Why Rust, or a Trip Report from My Satori with Rust and Functional Programming - xena
https://christine.website/blog/why-rust-2020-02-15
======
mlazos
I honestly didn’t find anything of interest in this post. If you already know
that rust / fp in general tend to have safe and sound type systems which
enable developers to encode complex relationships in the type system to
prevent race conditions and catch memory leaks at compile time then there is
not much for you here. I suspect a lot of HNers who would be interested in
this post already know that.

------
thegeekpirate
This is an incredible basic article, and there's a lot of issues with it to
boot which is surprising considering the author has performed talks at Go
conferences:

Go's equivalent to Rust's Vec should have simply been []int64 instead of using
list.List (which is a doubly-linked list, aka std::collections::LinkedList in
Rust). And yes, I read the blurb at the end where they say they know slices
exist. The issue is that they proved nothing useful by not using them. You
don't need to recreate how slices work because _they already exist_, and is
well-known it's all currently compiler magic (until they introduce generics).
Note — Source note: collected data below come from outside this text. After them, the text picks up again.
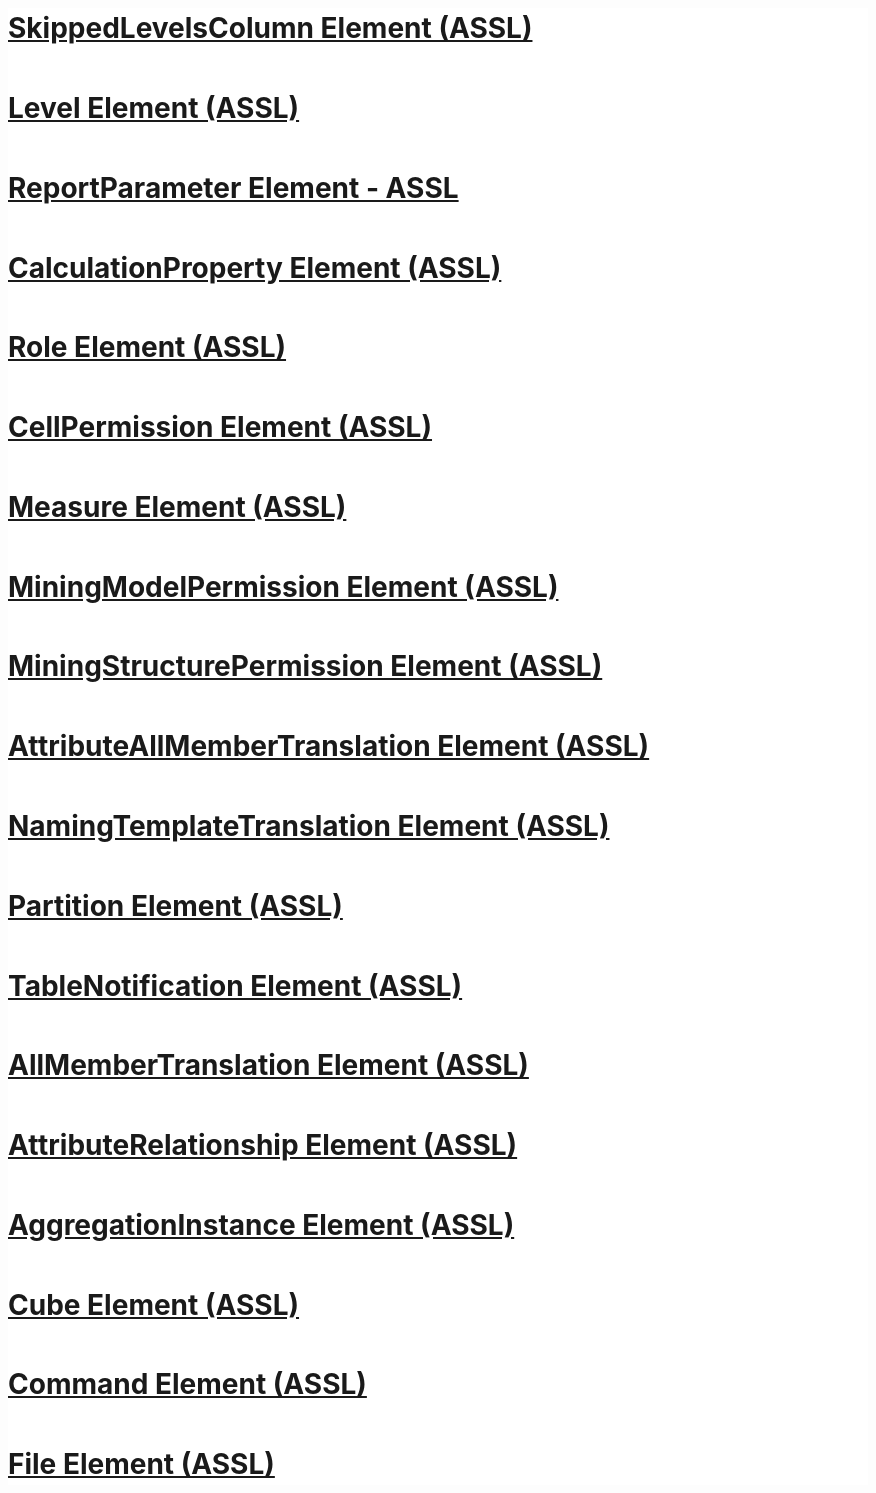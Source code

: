 # [SkippedLevelsColumn Element (ASSL)](skippedlevelscolumn-element-assl.md)
# [Level Element (ASSL)](level-element-assl.md)
# [ReportParameter Element - ASSL](reportparameter-element-assl.md)
# [CalculationProperty Element (ASSL)](calculationproperty-element-assl.md)
# [Role Element (ASSL)](role-element-assl.md)
# [CellPermission Element (ASSL)](cellpermission-element-assl.md)
# [Measure Element (ASSL)](measure-element-assl.md)
# [MiningModelPermission Element (ASSL)](miningmodelpermission-element-assl.md)
# [MiningStructurePermission Element (ASSL)](miningstructurepermission-element-assl.md)
# [AttributeAllMemberTranslation Element (ASSL)](attributeallmembertranslation-element-assl.md)
# [NamingTemplateTranslation Element (ASSL)](namingtemplatetranslation-element-assl.md)
# [Partition Element (ASSL)](partition-element-assl.md)
# [TableNotification Element (ASSL)](tablenotification-element-assl.md)
# [AllMemberTranslation Element (ASSL)](allmembertranslation-element-assl.md)
# [AttributeRelationship Element (ASSL)](attributerelationship-element-assl.md)
# [AggregationInstance Element (ASSL)](aggregationinstance-element-assl.md)
# [Cube Element (ASSL)](cube-element-assl.md)
# [Command Element (ASSL)](command-element-assl.md)
# [File Element (ASSL)](file-element-assl.md)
In the JSON unmarshalling example, the reason you need struct tags in Go is
because the JSON field name is different from the one given in the Go code.
You'd have to do the exact same in Rust if they had named it similarly to the
Go example ([https://serde.rs/field-attrs.html](https://serde.rs/field-
attrs.html)).

The other stuff about catching concurrent issues is true, but working with
concurrency in Rust is a testament to one's patience as well (especially when
working with multiple processes/threads), so you're trading off usability with
safety—and to be frank, it's pretty easy to remember that the only things that
work concurrently are either atomic, use locks, or some sort of queue.

------
cletus
So I found this analogy a little shallow. The tl;dr is:

Some languages are dynamic (Lua being ht example here but obviously there are
many others eg Python). The author then chooses to differentiate types of
statically typed languages to those with generics (Rust being the example) and
those that don't (Go being the example).

I'm not sure that's a useful distinction because all type systems have
limitations and there are many orthogonal dimensions. A language can have (or
not) generic types while separately being able to define enumerated types (or
not), as just one example.

The interesting thing (at least to me) about Rust is that Rust goes beyond
describing types to describing (at compile-time) ownership of data. There is a
developer cost to this and a compile-time cost. Personally my view is:

\- Compile time errors are cheaper to debug and fix than run-time errors.
That's the whole point of having a type system: to catch errors at compile-
time. Better that than a segfault. Rust is novel in that it eliminates a whole
class of problems with data ownership, lifetimes and access. Not every problem
of course.

\- Memory-safety is just too important such that Rust will increasingly fill a
niche because this is just too easy to get wrong in, say, C/C++.

You do have to jump through hoops go properly describe ownership semantics so
the Rust compiler can satisfy safety constraints. Like a type system, there
are limitations to this and you can intuitively come up with examples that you
know are safe but are hard if not impossible to describe to Rust. Rust does
get better with this as time goes on.

Whatever the case, I'm very bullish on Rust.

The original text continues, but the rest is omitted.